**Task item**
Search the records below for "Multiplikátor tahů |". Return that line and all remaining lines exactly.

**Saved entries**
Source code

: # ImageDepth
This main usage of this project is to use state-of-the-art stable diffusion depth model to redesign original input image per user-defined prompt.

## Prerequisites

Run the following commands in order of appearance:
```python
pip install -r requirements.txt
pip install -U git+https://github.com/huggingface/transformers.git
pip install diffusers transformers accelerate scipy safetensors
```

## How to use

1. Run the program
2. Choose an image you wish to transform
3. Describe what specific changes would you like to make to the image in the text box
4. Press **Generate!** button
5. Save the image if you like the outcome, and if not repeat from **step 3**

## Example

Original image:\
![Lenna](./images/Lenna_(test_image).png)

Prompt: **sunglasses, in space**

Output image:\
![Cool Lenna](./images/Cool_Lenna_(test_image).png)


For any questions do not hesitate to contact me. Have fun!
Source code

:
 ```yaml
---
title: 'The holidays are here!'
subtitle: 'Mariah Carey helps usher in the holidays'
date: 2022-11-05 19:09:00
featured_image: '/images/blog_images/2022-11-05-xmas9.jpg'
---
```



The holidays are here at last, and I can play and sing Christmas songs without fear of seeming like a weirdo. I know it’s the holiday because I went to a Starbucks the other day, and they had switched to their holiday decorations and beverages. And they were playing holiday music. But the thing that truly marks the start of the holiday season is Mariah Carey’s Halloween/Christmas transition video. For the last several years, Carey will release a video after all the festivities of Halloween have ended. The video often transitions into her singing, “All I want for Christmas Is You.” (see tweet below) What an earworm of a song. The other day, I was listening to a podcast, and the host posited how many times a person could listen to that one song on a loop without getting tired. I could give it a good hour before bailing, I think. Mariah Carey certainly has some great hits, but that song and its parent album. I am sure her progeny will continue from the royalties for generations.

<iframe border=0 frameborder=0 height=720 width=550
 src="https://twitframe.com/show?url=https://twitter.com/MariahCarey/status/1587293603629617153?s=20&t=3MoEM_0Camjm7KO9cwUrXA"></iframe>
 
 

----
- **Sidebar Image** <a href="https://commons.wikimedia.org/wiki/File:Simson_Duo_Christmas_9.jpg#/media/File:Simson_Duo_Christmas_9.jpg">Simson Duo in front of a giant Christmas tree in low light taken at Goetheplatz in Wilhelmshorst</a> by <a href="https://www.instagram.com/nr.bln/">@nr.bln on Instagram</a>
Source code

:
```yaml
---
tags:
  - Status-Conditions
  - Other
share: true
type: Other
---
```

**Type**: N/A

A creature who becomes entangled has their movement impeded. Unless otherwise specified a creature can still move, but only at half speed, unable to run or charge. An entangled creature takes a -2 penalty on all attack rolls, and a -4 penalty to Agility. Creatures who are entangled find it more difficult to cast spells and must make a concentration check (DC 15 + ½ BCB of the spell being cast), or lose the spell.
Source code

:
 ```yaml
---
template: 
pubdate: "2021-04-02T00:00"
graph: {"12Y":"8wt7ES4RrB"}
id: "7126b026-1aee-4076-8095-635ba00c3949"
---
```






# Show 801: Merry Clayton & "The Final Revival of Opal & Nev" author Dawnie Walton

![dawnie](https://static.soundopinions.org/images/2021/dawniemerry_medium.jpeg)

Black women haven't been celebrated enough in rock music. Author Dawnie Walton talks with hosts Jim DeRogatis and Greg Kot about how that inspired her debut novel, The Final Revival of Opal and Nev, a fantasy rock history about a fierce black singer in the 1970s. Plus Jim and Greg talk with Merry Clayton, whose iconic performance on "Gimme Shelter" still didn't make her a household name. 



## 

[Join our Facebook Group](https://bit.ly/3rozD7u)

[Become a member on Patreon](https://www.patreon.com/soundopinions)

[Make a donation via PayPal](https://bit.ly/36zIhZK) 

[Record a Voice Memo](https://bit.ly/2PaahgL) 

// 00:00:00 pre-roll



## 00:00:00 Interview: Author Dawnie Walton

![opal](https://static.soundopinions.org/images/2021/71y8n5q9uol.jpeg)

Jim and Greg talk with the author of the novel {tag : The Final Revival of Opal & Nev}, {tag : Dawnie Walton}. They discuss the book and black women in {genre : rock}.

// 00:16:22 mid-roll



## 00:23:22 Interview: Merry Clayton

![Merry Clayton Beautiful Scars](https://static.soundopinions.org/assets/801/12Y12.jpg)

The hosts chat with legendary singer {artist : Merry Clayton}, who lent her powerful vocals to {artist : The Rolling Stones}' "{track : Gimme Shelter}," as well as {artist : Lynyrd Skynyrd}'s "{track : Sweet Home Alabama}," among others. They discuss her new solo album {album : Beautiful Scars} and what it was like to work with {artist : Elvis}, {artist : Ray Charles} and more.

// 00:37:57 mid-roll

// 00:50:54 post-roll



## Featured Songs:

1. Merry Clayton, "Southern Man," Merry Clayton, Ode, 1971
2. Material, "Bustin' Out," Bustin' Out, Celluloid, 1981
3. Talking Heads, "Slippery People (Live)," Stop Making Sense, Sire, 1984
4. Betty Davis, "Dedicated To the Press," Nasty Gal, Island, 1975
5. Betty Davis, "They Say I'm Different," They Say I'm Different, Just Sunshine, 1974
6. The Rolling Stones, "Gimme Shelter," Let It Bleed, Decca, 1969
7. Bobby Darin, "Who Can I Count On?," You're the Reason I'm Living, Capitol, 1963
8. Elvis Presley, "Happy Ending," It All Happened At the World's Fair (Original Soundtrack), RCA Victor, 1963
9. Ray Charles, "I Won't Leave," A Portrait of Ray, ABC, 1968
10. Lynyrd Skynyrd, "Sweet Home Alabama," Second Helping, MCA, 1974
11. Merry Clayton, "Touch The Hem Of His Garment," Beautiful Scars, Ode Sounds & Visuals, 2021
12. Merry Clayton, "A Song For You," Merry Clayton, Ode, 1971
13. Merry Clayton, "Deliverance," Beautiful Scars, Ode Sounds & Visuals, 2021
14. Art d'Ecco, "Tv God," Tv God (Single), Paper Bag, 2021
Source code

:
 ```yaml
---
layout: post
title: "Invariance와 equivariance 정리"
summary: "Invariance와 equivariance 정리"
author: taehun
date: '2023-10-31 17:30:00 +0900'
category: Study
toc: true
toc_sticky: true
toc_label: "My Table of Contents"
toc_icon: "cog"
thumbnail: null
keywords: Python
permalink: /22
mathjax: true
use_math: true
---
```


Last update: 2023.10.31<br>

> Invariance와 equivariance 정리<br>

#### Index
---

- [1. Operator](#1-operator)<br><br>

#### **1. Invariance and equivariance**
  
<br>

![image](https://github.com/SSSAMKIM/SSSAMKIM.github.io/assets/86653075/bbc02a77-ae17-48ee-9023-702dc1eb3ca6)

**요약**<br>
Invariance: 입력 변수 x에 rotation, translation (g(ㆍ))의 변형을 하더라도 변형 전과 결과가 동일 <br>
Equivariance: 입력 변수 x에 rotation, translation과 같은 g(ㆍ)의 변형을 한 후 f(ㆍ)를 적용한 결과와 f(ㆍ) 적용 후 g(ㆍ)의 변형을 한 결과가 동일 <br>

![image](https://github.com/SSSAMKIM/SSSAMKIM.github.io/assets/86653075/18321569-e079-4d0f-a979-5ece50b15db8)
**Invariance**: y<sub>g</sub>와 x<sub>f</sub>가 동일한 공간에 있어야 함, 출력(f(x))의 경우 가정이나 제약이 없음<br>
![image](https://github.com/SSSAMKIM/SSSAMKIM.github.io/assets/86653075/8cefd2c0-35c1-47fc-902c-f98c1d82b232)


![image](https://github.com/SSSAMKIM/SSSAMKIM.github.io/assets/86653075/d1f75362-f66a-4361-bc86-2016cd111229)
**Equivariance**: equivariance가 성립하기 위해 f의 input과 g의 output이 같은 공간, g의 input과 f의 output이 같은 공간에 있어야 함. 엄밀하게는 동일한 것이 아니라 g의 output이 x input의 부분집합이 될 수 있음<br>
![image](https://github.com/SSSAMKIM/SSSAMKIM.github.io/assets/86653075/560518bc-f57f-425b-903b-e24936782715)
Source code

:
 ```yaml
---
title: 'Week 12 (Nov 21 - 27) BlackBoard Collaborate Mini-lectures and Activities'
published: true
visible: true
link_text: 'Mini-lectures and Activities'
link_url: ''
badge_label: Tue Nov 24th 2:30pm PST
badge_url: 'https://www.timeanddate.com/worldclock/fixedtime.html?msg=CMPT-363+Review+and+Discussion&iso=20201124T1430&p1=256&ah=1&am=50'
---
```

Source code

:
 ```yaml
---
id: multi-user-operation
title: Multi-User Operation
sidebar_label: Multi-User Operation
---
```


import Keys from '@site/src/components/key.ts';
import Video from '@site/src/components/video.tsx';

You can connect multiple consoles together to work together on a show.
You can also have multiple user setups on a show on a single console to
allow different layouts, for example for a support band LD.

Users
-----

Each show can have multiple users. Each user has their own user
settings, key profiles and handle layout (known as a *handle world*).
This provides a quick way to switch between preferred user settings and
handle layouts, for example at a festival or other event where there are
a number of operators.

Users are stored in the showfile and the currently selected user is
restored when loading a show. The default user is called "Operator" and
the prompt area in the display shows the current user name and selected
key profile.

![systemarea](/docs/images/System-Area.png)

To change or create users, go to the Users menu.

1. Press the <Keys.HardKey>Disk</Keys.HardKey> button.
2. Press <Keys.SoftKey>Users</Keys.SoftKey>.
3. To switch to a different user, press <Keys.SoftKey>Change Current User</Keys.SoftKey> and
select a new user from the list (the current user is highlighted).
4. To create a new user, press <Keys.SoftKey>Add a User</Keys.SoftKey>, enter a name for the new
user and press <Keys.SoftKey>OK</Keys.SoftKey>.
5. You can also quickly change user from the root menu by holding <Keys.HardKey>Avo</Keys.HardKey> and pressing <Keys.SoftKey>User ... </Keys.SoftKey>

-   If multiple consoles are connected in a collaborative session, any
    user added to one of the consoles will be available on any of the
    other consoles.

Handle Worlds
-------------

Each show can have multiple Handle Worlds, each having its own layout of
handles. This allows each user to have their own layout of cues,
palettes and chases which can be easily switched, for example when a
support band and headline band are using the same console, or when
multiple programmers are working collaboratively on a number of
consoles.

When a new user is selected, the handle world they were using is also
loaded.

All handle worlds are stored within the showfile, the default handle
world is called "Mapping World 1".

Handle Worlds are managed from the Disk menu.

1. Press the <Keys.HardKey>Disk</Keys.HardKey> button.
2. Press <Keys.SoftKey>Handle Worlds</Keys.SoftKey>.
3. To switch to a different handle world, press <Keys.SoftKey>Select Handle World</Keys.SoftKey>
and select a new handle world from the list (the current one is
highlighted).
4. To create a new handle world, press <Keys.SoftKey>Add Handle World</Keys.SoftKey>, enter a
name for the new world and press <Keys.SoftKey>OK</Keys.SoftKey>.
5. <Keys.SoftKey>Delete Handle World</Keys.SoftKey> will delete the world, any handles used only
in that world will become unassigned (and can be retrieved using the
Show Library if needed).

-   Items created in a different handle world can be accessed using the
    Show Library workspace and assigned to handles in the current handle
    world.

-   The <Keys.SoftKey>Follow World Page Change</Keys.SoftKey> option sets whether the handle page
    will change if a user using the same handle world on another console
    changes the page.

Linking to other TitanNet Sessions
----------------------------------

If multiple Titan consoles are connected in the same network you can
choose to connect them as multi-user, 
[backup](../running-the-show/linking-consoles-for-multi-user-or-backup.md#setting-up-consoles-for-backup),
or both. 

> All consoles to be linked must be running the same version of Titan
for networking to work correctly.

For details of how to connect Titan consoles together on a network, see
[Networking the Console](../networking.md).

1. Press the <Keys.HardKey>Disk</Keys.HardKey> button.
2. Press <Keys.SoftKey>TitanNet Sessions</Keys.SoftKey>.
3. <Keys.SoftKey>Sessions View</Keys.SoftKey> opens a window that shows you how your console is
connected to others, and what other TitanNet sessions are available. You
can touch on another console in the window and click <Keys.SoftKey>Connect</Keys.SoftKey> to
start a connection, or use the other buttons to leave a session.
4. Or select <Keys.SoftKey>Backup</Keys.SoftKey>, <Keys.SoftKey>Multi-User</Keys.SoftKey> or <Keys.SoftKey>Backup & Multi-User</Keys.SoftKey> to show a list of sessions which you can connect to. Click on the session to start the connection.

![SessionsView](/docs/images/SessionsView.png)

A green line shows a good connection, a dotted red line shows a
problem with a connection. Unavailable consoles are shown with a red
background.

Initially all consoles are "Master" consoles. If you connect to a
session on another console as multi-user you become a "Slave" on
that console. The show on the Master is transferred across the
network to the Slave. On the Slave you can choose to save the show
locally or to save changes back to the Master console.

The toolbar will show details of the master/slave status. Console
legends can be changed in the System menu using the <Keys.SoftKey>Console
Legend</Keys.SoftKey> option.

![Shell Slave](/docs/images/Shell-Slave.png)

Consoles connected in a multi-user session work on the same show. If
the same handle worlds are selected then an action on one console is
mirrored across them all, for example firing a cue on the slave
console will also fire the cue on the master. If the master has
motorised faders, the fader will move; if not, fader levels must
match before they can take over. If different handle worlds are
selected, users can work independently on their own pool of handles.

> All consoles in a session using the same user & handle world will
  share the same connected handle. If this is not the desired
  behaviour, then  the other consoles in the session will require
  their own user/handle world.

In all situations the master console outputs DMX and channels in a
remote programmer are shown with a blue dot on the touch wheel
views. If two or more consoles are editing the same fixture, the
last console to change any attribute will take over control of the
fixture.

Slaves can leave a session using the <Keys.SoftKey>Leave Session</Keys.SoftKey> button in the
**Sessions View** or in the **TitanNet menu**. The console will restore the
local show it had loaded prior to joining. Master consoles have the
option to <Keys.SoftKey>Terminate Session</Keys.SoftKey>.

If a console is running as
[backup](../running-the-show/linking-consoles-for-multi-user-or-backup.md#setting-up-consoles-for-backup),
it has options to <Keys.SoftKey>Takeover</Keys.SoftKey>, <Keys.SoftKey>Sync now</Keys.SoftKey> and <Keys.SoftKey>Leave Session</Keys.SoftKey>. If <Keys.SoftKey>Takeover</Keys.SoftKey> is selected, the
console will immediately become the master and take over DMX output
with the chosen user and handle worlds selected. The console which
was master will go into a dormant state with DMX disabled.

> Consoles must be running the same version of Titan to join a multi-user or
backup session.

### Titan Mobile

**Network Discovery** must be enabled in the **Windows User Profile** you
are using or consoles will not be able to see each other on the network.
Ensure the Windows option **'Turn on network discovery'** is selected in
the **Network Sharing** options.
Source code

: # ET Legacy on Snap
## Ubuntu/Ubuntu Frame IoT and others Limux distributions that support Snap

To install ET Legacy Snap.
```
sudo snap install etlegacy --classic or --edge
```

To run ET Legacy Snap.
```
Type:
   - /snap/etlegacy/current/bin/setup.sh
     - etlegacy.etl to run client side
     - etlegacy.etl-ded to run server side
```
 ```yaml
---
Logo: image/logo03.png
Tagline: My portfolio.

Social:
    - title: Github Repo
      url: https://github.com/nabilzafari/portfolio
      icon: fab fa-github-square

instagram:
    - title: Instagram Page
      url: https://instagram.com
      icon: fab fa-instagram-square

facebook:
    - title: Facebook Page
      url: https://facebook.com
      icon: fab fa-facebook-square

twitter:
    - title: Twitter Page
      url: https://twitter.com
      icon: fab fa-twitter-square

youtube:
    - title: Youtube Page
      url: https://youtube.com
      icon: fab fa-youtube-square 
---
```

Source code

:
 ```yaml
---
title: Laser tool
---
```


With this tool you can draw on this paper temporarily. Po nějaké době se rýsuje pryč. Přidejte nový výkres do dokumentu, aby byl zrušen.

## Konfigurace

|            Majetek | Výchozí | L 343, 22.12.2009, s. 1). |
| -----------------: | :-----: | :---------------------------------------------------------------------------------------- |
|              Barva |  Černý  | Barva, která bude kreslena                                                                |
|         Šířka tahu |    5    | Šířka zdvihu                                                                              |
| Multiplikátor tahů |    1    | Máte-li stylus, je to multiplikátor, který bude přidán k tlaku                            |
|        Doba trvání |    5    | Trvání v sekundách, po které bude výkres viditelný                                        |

**Task output**
| Multiplikátor tahů |    1    | Máte-li stylus, je to multiplikátor, který bude přidán k tlaku                            |
|        Doba trvání |    5    | Trvání v sekundách, po které bude výkres viditelný                                        |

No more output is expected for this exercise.